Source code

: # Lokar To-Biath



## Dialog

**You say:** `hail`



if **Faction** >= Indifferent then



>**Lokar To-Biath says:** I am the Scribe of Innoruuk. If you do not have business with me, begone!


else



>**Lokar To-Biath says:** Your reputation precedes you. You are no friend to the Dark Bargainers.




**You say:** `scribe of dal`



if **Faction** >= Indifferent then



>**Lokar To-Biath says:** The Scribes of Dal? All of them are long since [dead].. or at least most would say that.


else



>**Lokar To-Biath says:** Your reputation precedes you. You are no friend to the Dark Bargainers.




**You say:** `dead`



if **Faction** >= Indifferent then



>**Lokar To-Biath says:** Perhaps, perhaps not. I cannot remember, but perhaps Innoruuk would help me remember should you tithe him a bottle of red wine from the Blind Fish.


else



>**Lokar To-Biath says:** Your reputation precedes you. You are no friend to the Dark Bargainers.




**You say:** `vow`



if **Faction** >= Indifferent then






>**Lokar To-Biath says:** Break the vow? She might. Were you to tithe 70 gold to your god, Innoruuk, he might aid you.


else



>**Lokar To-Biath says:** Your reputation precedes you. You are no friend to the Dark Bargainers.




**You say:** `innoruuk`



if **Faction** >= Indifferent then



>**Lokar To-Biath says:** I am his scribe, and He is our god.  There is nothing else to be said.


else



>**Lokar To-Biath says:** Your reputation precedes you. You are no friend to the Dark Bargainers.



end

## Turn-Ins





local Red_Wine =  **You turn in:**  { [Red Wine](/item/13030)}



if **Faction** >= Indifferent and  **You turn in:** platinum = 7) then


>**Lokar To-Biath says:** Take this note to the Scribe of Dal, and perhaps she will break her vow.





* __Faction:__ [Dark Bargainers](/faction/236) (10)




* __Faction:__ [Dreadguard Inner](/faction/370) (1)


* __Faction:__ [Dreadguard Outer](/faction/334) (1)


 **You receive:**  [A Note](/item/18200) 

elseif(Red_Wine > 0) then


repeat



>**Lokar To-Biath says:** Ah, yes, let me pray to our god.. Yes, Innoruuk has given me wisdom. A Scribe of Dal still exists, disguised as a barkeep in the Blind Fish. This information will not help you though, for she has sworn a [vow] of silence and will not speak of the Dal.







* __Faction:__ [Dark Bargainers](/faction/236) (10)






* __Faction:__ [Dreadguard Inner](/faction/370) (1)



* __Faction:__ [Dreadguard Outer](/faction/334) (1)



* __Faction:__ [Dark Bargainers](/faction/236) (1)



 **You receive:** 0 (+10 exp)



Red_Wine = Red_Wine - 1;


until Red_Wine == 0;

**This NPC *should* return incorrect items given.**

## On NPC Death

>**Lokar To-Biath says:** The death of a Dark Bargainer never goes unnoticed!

::::::::

Task: Your response should hold only an exact copy of the lines above, from the one containing "elseif(Red_Wine > 0) then" through the end of the entries.

Task solution:
elseif(Red_Wine > 0) then


repeat



>**Lokar To-Biath says:** Ah, yes, let me pray to our god.. Yes, Innoruuk has given me wisdom. A Scribe of Dal still exists, disguised as a barkeep in the Blind Fish. This information will not help you though, for she has sworn a [vow] of silence and will not speak of the Dal.







* __Faction:__ [Dark Bargainers](/faction/236) (10)






* __Faction:__ [Dreadguard Inner](/faction/370) (1)



* __Faction:__ [Dreadguard Outer](/faction/334) (1)



* __Faction:__ [Dark Bargainers](/faction/236) (1)



 **You receive:** 0 (+10 exp)



Red_Wine = Red_Wine - 1;


until Red_Wine == 0;

**This NPC *should* return incorrect items given.**

## On NPC Death

>**Lokar To-Biath says:** The death of a Dark Bargainer never goes unnoticed!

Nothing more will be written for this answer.